A sense of foreboding sets in the moment fourteen-year-old twins Rachel and Adam arrive from New York to visit their English grandmother. The station is empty, village streets are deserted, locals are hostile, and even their frail Granny Root is oddly distant. And who is the strange boy, Gabriel, who speaks to them telepathically, and what about the bees that appear to follow a mysterious force? It all seems tied up with the Triskellion — a symbol etched in chalk on the moors — and an ancient feud that keeps villagers warily apart. With a growing sense of danger, the twins must unearth a secret that has protected the village for centuries, one that reveals a shocking truth about their ancestors — and themselves. (from Goodreads)Buy on Amazon | Goodreads
I picked this up at Borders last month for three reasons: it was on sale; it had an interesting cover; the summary on the back included the phrase “archaeological adventure.” Utterly and totally impossible to resist, and luckily it turned out pretty good!
From the get-go I assumed the plot would be a mix between The X-Files and Escape to Witch Mountain, and I was pretty much right! The twins have freaky brain powers, and the writing itself feels kinda like those X-Files novelizations (but better). It starts off a little slow, but by the time I was a third of the way in I was hooked. The last third especially flew by fast; I actually stayed up ’til 3am to finish it! I’m glad I did because I honestly don’t think I could have slept if I hadn’t. The plot is by turns fascinating and ridiculous, and as a bonus you get a little romance and some archaeology.
The characters were decently crafted, though I think Adam tended to lack a bit in the personality department. Rachel was definitely well-done, and Gabriel– the friend the twins make who can do freaky brain stuff, too– was a really good mix between dangerous bad boy and heroic good boy.

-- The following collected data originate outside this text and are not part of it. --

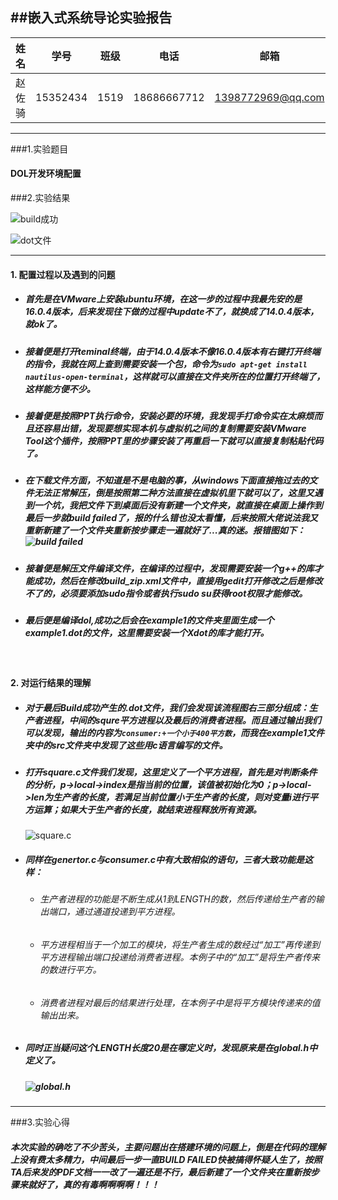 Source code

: 
##嵌入式系统导论实验报告
-------

|  姓名  |    学号    |  班级  |     电话      |        邮箱         |
| :--: | :------: | :--: | :---------: | :---------------: |
| 赵佐骑  | 15352434 | 1519 | 18686667712 | 1398772969@qq.com |

-----


###1.实验题目

#### DOL开发环境配置

###2.实验结果

![build成功](http://ofluknnfq.bkt.clouddn.com/lab2.1.PNG)



![dot文件](http://ofluknnfq.bkt.clouddn.com/lab2.2.PNG)



----



#### 1. 配置过程以及遇到的问题

- ##### 首先是在VMware上安装ubuntu环境，在这一步的过程中我最先安的是16.0.4版本，后来发现往下做的过程中update不了，就换成了14.0.4版本，就ok了。

- ##### 接着便是打开teminal终端，由于14.0.4版本不像16.0.4版本有右键打开终端的指令，我就在网上查到需要安装一个包，命令为`sudo apt-get install nautilus-open-terminal`，这样就可以直接在文件夹所在的位置打开终端了，这样能方便不少。

- ##### 接着便是按照PPT执行命令，安装必要的环境，我发现手打命令实在太麻烦而且还容易出错，发现要想实现本机与虚拟机之间的复制需要安装VMware Tool这个插件，按照PPT里的步骤安装了再重启一下就可以直接复制粘贴代码了。

- ##### 在下载文件方面，不知道是不是电脑的事，从windows下面直接拖过去的文件无法正常解压，倒是按照第二种方法直接在虚拟机里下就可以了，这里又遇到一个坑，我把文件下到桌面后没有新建一个文件夹，就直接在桌面上操作到最后一步就build failed了，报的什么错也没太看懂，后来按照大佬说法我又重新新建了一个文件夹重新按步骤走一遍就好了...真的迷。报错图如下：![build failed](http://ofluknnfq.bkt.clouddn.com/lab2.3.png)

- ##### 接着便是解压文件编译文件，在编译的过程中，发现需要安装一个g++的库才能成功，然后在修改build_zip.xml文件中，直接用gedit打开修改之后是修改不了的，必须要添加sudo指令或者执行sudo su获得root权限才能修改。

- ##### 最后便是编译dol,成功之后会在example1的文件夹里面生成一个example1.dot的文件，这里需要安装一个Xdot的库才能打开。

  ​

#### 2. 对运行结果的理解

- ##### 对于最后Build成功产生的.dot文件，我们会发现该流程图右三部分组成：生产者进程，中间的squre平方进程以及最后的消费者进程。而且通过输出我们可以发现，输出的内容为`consumer:+一个小于400平方数`，而我在example1文件夹中的src文件夹中发现了这些用c语言编写的文件。

- ##### 打开square.c文件我们发现，这里定义了一个平方进程，首先是对判断条件的分析，p->local->index是指当前的位置，该值被初始化为0；**p->local->len**为生产者的长度，若满足当前位置小于生产者的长度，则对变量i进行平方运算；如果大于生产者的长度，就结束进程释放所有资源。

  ![square.c](http://ofluknnfq.bkt.clouddn.com/square.c.png)

- ##### 同样在genertor.c与consumer.c中有大致相似的语句，三者大致功能是这样：

  - ###### 生产者进程的功能是不断生成从1到LENGTH的数，然后传递给生产者的输出端口，通过通道投递到平方进程。 

  - ###### 平方进程相当于一个加工的模块，将生产者生成的数经过“加工”再传递到平方进程输出端口投递给消费者进程。本例子中的“加工”是将生产者传来的数进行平方。 

  - ###### 消费者进程对最后的结果进行处理，在本例子中是将平方模块传递来的值输出出来。 

- ##### 同时正当疑问这个LENGTH长度20是在哪定义时，发现原来是在global.h中定义了。

  ##### ![global.h](http://ofluknnfq.bkt.clouddn.com/global.h.png)

-----

###3.实验心得

#####   本次实验的确吃了不少苦头，主要问题出在搭建环境的问题上，倒是在代码的理解上没有费太多精力，中间最后一步一直BUILD FAILED快被搞得怀疑人生了，按照TA后来发的PDF文档一一改了一遍还是不行，最后新建了一个文件夹在重新按步骤来就好了，真的有毒啊啊啊啊！！！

Most of the secondary characters were just outlines of people, but Jacob Honeyman, the local beekeeper (seriously), was by turns sympathetic and disgusting, and Hilary Wing was a nicely-done maniacal villain.
I did have a few problems, mostly with one particular scene where the twins tell someone their secrets and that person basically accepts them as fact, even though anyone else would think the twins were lying. No doubt, no denial, and the only explanation is that after looking at a few dead bodies with their hearts missing, they can believe anything. It just doesn’t seem like a good enough reason. I am thinking now, though, that maybe in the next book it might be explained more.
There are several questions that never get fully answered, like just who Gabriel is or what’s so weird about the dead bodies (besides the obvious thing-which-is-a-spoiler) or even what part the bees play in the whole thing. I would say, though, that you can read this book and maybe not feel the need to read the next, if you feel you’ve got enough answers to satisfy your curiosity. (It reminds me of Skellig that way.) The ending is happy but also a cliffhanger, and I hope that all the questions are answered sufficiently in the next two books (it’s a trilogy). I do plan on reading them! Er, but book isn’t coming out until sometime later this year, and book three won’t be out until 2010. Darn!
Overall, I had a wonderful time reading this, and I’d easily recommend it for people who like paranormal mixed in with a bit of Celtic/nature mythology (and possibly sci-fi), including children. Oh! Also, if you go to the Triskellion website, there’s a map and some extras available for download.